Subnet Masks
A subnet mask allows users to identify which part of an IP address is reserved for the network and which part is available for host use. By looking at the IP address alone, especially now with classless inter-domain routing, users cannot tell which part of the address is which. Adding the subnet mask or netmask gives users all the information needed to calculate network and host portions of the address with ease. In summary, knowing the subnet mask can allow users to easily calculate whether IP addresses are on the same subnet or not.
The are two fundamental rules when subnetting:
- If a bit in a subnet mask has a value of one, then the bit is part of the network prefix in the corresponding ip address.
- If a bit in a subnet mask has a value of zero, than the bit is part of the host suffix in the corresponding ip address.
Determining Network and Host Portions of an IP Address with a Subnet Mask
To determine what the network address is for any given IP address, users merely have to convert both octal addresses into binary and do a bitwise AND operation. Here is an example of using an IP address of 156.154.81.56 with a network mask of 255.255.255.240:
IP Address: | 10011100.10011010.01010001.00111000 |
Subnet mask: | 11111111.11111111.11111111.11110000 |
Bitwise AND | ———————————————– |
Result: | 10011100.10011010.01010001.00110000 |
The network address for the IP address and subnet mask in question is 156.154.81.48. To determine how many hosts can be on this same subnet, it is a simple operation. Count the number of bits from the right until the first “1” in the binary network address display is reached. That number will be the power raised to 2 for the calculation of possible number of hosts. Also, subtract two from the result because one address is reserved for broadcast and network addresses. This results in the final algorithm of 2^n-2. In this case there are 4 bits of 0 in the network address, leaving 2^4-2 hosts possible or 14 hosts. This means that the network address is 156.54.81.48, that there is a range of addresses available to hosts from 156.154.81.49 – 156.154.81.62, and that the broadcast address for this network is 156.154.81.63.
Default Subnet Mask
When applying the two rules of subnetting to classful addresses, the default subnet mask for different classes of the ip addresses are:
- Class A = 255.0.0.0
- Class B = 255.255.0.0
- Class C = 255.255.255.0
Where 255 represents network prefix and 0 represents host suffix. In the above table 255.0.0.0 is a standard class A subnet mask, since the first bit are all once (network) and the last three bites are all zeros (host). When this subnet mask is applied to a class A network, no subnetting is performed.
How to Change Subnet Mask?
The subnet mask is a value that basically differentiates the network and host portion of your networking device. If you can change the subnet mask of your computer for some purpose you can change by two different methods either by using graphical tools or by using command line interface.
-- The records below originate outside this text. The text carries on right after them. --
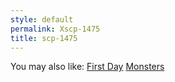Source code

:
 ```yaml
---
style: default
permalink: Xscp-1475
title: scp-1475
---
```

You may also like:
[First Day](http://scp-wiki.net/first-day)
[Monsters](http://scp-wiki.net/monsters)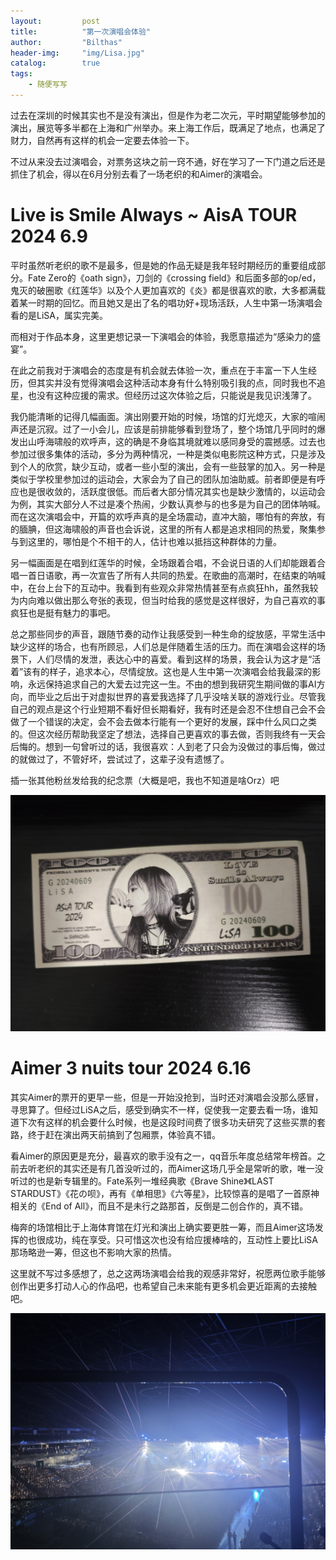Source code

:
 ```yaml
---
layout:         post
title:          "第一次演唱会体验"
author:         "Bilthas"
header-img:     "img/Lisa.jpg"
catalog:        true
tags:
    - 随便写写
---
```


过去在深圳的时候其实也不是没有演出，但是作为老二次元，平时期望能够参加的演出，展览等多半都在上海和广州举办。来上海工作后，既满足了地点，也满足了财力，自然再有这样的机会一定要去体验一下。

不过从来没去过演唱会，对票务这块之前一窍不通，好在学习了一下门道之后还是抓住了机会，得以在6月分别去看了一场老织的和Aimer的演唱会。

# Live is Smile Always ~ AisA TOUR 2024 6.9

平时虽然听老织的歌不是最多，但是她的作品无疑是我年轻时期经历的重要组成部分。Fate Zero的《oath sign》，刀剑的《crossing field》和后面多部的op/ed，鬼灭的破圈歌《红莲华》以及个人更加喜欢的《炎》都是很喜欢的歌，大多都满载着某一时期的回忆。而且她又是出了名的唱功好+现场活跃，人生中第一场演唱会看的是LiSA，属实完美。

而相对于作品本身，这里更想记录一下演唱会的体验，我愿意描述为“感染力的盛宴”。

在此之前我对于演唱会的态度是有机会就去体验一次，重点在于丰富一下人生经历，但其实并没有觉得演唱会这种活动本身有什么特别吸引我的点，同时我也不追星，也没有这种应援的需求。但经历过这次体验之后，只能说是我见识浅薄了。

我仍能清晰的记得几幅画面。演出刚要开始的时候，场馆的灯光熄灭，大家的喧闹声还是沉寂。过了一小会儿，应该是前排能够看到登场了，整个场馆几乎同时的爆发出山呼海啸般的欢呼声，这的确是不身临其境就难以感同身受的震撼感。过去也参加过很多集体的活动，多分为两种情况，一种是类似电影院这种方式，只是涉及到个人的欣赏，缺少互动，或者一些小型的演出，会有一些鼓掌的加入。另一种是类似于学校里参加过的运动会，大家会为了自己的团队加油助威。前者即便是有呼应也是很收敛的，活跃度很低。而后者大部分情况其实也是缺少激情的，以运动会为例，其实大部分人不过是凑个热闹，少数认真参与的也多是为自己的团体呐喊。而在这次演唱会中，开篇的欢呼声真的是全场震动，直冲大脑，哪怕有的奔放，有的腼腆，但这海啸般的声音也会诉说，这里的所有人都是追求相同的热爱，聚集参与到这里的，哪怕是个不相干的人，估计也难以抵挡这种群体的力量。

另一幅画面是在唱到红莲华的时候，全场跟着合唱，不会说日语的人们却能跟着合唱一首日语歌，再一次宣告了所有人共同的热爱。在歌曲的高潮时，在结束的呐喊中，在台上台下的互动中。我看到有些观众非常热情甚至有点疯狂hh，虽然我较为内向难以做出那么夸张的表现，但当时给我的感觉是这样很好，为自己喜欢的事疯狂也是挺有魅力的事吧。

总之那些同步的声音，跟随节奏的动作让我感受到一种生命的绽放感，平常生活中缺少这样的场合，也有所顾忌，人们总是伴随着生活的压力。而在演唱会这样的场景下，人们尽情的发泄，表达心中的喜爱。看到这样的场景，我会认为这才是“活着”该有的样子，追求本心，尽情绽放。这也是人生中第一次演唱会给我最深的影响，永远保持追求自己的大爱去过完这一生。不由的想到我研究生期间做的事AI方向，而毕业之后出于对虚拟世界的喜爱我选择了几乎没啥关联的游戏行业。尽管我自己的观点是这个行业短期不看好但长期看好，我有时还是会忍不住想自己会不会做了一个错误的决定，会不会去做本行能有一个更好的发展，踩中什么风口之类的。但这次经历帮助我坚定了想法，选择自己更喜欢的事去做，否则我终有一天会后悔的。想到一句曾听过的话，我很喜欢：人到老了只会为没做过的事后悔，做过的就做过了，不管好坏，尝试过了，这辈子没有遗憾了。

插一张其他粉丝发给我的纪念票（大概是吧，我也不知道是啥Orz）吧

![LiSA](/img/lisa_dollar.jpg "LiSA 纪念票？")

# Aimer 3 nuits tour 2024 6.16

其实Aimer的票开的更早一些，但是一开始没抢到，当时还对演唱会没那么感冒，寻思算了。但经过LiSA之后，感受到确实不一样，促使我一定要去看一场，谁知道下次有这样的机会要什么时候，也是这段时间费了很多功夫研究了这些买票的套路，终于赶在演出两天前搞到了包厢票，体验真不错。

看Aimer的原因更是充分，最喜欢的歌手没有之一，qq音乐年度总结常年榜首。之前去听老织的其实还是有几首没听过的，而Aimer这场几乎全是常听的歌，唯一没听过的也是新专辑里的。Fate系列一堆经典歌《Brave Shine》《LAST STARDUST》《花の呗》，再有《单相思》《六等星》，比较惊喜的是唱了一首原神相关的《End of All》，而且不是未行之路那首，反倒是二创合作的，真不错。

梅奔的场馆相比于上海体育馆在灯光和演出上确实要更胜一筹，而且Aimer这场发挥的也很成功，纯在享受。只可惜这次也没有给应援棒啥的，互动性上要比LiSA那场略逊一筹，但这也不影响大家的热情。

这里就不写过多感想了，总之这两场演唱会给我的观感非常好，祝愿两位歌手能够创作出更多打动人心的作品吧，也希望自己未来能有更多机会更近距离的去接触吧。

![Aimer](/img/aimer.jpg "Aimer-梅奔")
Following are the details of both the methods in the Microsoft Windows Operating System:
- In the properties tab of Local Area Connection you should have to select TCP/IP and click the properties tab of TCP/IP. Click once on the field of subnet mask and delete the old subnet mask, then configured the new subnet mask and click on OK tab and then click OK. Check the new subnet mask with the command “ipconfig”.
- You should have to execute the command “set address local static ip address subnet mask” in the netsh interface ip> mode of your Microsoft Windows computer.
Defining Variable Length Subnet Masking
With classful subnetting, all subnets have the identical number of host addresses. This could present issues if you need certain subnets to have a small number of IP addresses, and you need other subnets to have a large number of IP addresses. The solutions listed below; to solving this issue does not however optimize the network configuration. This is mostly due to IP addresses being wasted:
If you require a large number of host addresses, you can create subnets that have numerous numbers of host addresses.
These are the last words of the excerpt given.